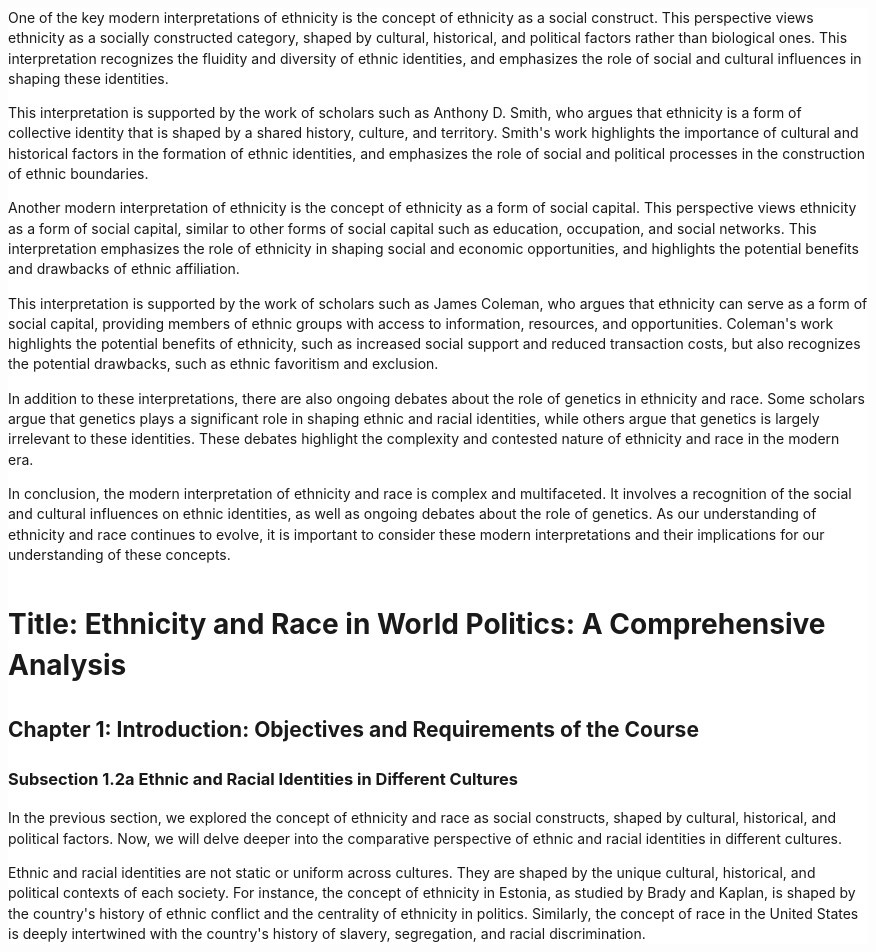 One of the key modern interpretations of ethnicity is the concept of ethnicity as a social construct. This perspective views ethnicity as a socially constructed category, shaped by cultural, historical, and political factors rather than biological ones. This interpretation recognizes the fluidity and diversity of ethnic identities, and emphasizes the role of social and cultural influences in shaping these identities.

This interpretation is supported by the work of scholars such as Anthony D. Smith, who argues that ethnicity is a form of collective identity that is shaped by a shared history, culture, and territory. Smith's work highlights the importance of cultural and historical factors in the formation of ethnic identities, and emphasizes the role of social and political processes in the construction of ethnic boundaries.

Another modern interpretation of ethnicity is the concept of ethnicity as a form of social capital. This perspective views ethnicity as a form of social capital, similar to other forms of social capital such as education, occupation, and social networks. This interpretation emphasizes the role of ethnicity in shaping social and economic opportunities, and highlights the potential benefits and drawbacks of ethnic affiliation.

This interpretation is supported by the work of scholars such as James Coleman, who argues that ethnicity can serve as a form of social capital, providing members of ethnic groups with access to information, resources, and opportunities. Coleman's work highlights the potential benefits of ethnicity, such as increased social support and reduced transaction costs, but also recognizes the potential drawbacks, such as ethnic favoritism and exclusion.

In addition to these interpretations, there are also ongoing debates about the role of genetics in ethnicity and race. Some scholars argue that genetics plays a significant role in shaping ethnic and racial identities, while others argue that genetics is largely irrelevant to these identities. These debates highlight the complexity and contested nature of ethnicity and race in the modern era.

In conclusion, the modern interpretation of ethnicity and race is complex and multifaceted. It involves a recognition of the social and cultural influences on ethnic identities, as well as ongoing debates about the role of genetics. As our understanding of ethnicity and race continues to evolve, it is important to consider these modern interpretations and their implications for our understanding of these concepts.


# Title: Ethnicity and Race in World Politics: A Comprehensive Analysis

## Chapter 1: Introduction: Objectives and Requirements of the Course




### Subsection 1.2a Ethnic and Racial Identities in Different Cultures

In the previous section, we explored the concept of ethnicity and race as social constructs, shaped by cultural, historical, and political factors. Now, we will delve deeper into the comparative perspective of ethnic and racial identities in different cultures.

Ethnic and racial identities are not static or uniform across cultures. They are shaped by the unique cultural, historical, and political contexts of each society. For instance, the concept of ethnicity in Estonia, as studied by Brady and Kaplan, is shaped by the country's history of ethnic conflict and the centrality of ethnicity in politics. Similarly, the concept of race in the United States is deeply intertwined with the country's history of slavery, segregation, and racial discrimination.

Prompt =
Please, without any pictures, write out exactly the lines of the listing from its first line through the line that holds "favoritism and exclusion.", ends included, and nothing beyond them.

Your solution =
 One of the key modern interpretations of ethnicity is the concept of ethnicity as a social construct. This perspective views ethnicity as a socially constructed category, shaped by cultural, historical, and political factors rather than biological ones. This interpretation recognizes the fluidity and diversity of ethnic identities, and emphasizes the role of social and cultural influences in shaping these identities.

This interpretation is supported by the work of scholars such as Anthony D. Smith, who argues that ethnicity is a form of collective identity that is shaped by a shared history, culture, and territory. Smith's work highlights the importance of cultural and historical factors in the formation of ethnic identities, and emphasizes the role of social and political processes in the construction of ethnic boundaries.

Another modern interpretation of ethnicity is the concept of ethnicity as a form of social capital. This perspective views ethnicity as a form of social capital, similar to other forms of social capital such as education, occupation, and social networks. This interpretation emphasizes the role of ethnicity in shaping social and economic opportunities, and highlights the potential benefits and drawbacks of ethnic affiliation.

This interpretation is supported by the work of scholars such as James Coleman, who argues that ethnicity can serve as a form of social capital, providing members of ethnic groups with access to information, resources, and opportunities. Coleman's work highlights the potential benefits of ethnicity, such as increased social support and reduced transaction costs, but also recognizes the potential drawbacks, such as ethnic favoritism and exclusion.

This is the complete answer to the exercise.